Corporate Britain was given one last chance to sort out its executive pay problem and now it's blown it

Theresa May’s original pledge was the right one. These pay votes should be annual and legally binding: PA
Theresa May’s original pledge was the right one. These pay votes should be annual and legally binding: PA

There was something conspicuously absent from the Government’s Green Paper on corporate governance when it was published last November.

Four months earlier, Theresa May had proclaimed she wanted to see annual binding shareholder votes on executive pay in order to end the “irrational, unhealthy and growing gap between what these companies pay their workers and what they pay their bosses” and to “make our economy work for everyone”.

For all May’s crusading rhetoric, this would have been only an incremental reform. Under the existing system, introduced by the Coalition in 2013, all UK-listed firms must already subject their general pay policies to a binding vote at least once every three years. Further, they have to hold an annual advisory vote on actual remuneration packages for directors.

May was, in effect, simply pledging to make those annual advisory votes on pay packages legally binding, meaning if the awards were rejected by shareholders, the directors would be compelled to come up with something else that was acceptable.

Yet, curiously, November’s Green Paper – effectively a consultation ahead of legislation – backed away from annual binding shareholder votes on pay, despite the Prime Minister’s very clear pledge only months earlier.

The policy, despite being dear to May’s heart, seemed, in effect, to have been snuffed out at birth. Why? What changed? The simple answer is lobbying. Consultants, asset managers, accountants and companies themselves had all told ministers it would be a bad idea.

This view was reflected in the report of a group called the Big Innovation Centre which described an annual binding vote as a “disproportionate response” to concerns about executive pay and one that would have “many negative unintended consequences”. These acts of self-harm supposedly including frightening off top executive talent from British firms and prompting boards to engage in “excessive consultation” with shareholders ahead of votes.

Ministers must have bought it.

But perhaps the proposal isn’t quite dead.
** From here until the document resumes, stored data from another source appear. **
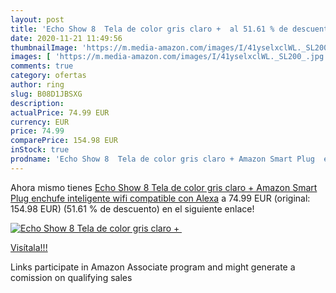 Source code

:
 ```yaml
---
layout: post
title: 'Echo Show 8  Tela de color gris claro +  al 51.61 % de descuento'
date: 2020-11-21 11:49:56
thumbnailImage: 'https://m.media-amazon.com/images/I/41yselxclWL._SL200_.jpg'
images: [ 'https://m.media-amazon.com/images/I/41yselxclWL._SL200_.jpg' ]
comments: true
category: ofertas
author: ring
slug: B08D1JBSXG
description:
actualPrice: 74.99 EUR
currency: EUR
price: 74.99
comparePrice: 154.98 EUR
inStock: true
prodname: 'Echo Show 8  Tela de color gris claro + Amazon Smart Plug  enchufe inteligente wifi   compatible con Alexa'
---
```


Ahora mismo tienes [Echo Show 8  Tela de color gris claro + Amazon Smart Plug  enchufe inteligente wifi   compatible con Alexa](https://www.amazon.es/dp/B08D1JBSXG/?tag=tolees-21) a 74.99 EUR (original: 154.98 EUR) (51.61 %  de descuento) en el siguiente enlace!

[![Echo Show 8  Tela de color gris claro + ](https://m.media-amazon.com/images/I/41yselxclWL._SL200_.jpg)](https://www.amazon.es/dp/B08D1JBSXG/?tag=tolees-21)

[Visítala!!!](https://www.amazon.es/dp/B08D1JBSXG/?tag=tolees-21)

Links participate in Amazon Associate program and might generate a comission on qualifying sales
For nothing upsets the carefully-laid plans of corporate lobbyists quite like dunderheaded behaviour of their employers.

Last week Crest Nicholson, one of the UK’s largest house-building companies, put its executive pay package for 2016 to a shareholder vote. Ahead of the vote, Institutional Shareholder Services (ISS), an advisory body for asset managers, had pointed out that Crest had moved the goalposts for the triggering of bonus awards for its top executives in the most shameless way, proposing to slash its profit growth target from 22 per cent to 8 per cent over just two years.

Crest chief executive, Stephen Stone, was set to receive a share bonus worth £812,000, on top of a salary of £541,158 while chief operating officer, Patrick Bergin, was pencilled in for £562,500, in addition to basic pay of £375,000.

“The profit target has been reduced for the second consecutive year without any compelling rationale, and the revised targets do not appear to be sufficiently stretching,” said ISS. This was effectively saying Crest was rigging its own remuneration system to ensure big pay-outs for executives.

Then something that is still pretty unusual happened: shareholders rebelled. Some 77.3m votes were cast in favour of the pay policy. But 107.3m were cast against. Roughly 58 per cent of Crest shareholders rejected the awards.

So how did the board of Crest respond to this comprehensive and humiliating rejection? Did the head of the remuneration committee, in charge of deciding pay policy, instantly fall on his sword? Did the company pledge to scrap the proposed awards without delay and redesign the whole package? Did the chairman bow his head, beg the forgiveness of shareholders and promise a period of deep and serious reflection on the company’s priorities?

Far from it. Crest declared itself “disappointed” with the way the pay vote had turned out, but said that it would, nevertheless, proceed with paying the bonuses. And why not? After all, this was only an advisory vote. Nothing to get excited about.

May’s original pledge was the right one. These pay votes should be annual and legally binding. The practical objections were always weak and ought not to have influenced the Green Paper.

There is also a bigger picture here which Theresa May’s July speech rightly alluded to. Consider the damage that shrugged-off shareholder pay protests already inflict today on public confidence in UK business. Simon Walker, the former head of the Institute of Directors, said last year in the wake of two previous major shareholder rebellions that “British boards are now in the last chance saloon”. Crest has surely drained the last drop of goodwill.

The corporate governance Green Paper consultation ended on 17 February. Doubtless ministers received even more advice from corporate lobbyists reiterating why the current system is the best of all possible worlds. The events of last week give the lie to that idea.

Theresa May and her Business Secretary Greg Clark should disregard the lobbying and consider the egregious behaviour of Crest. Then they should legislate.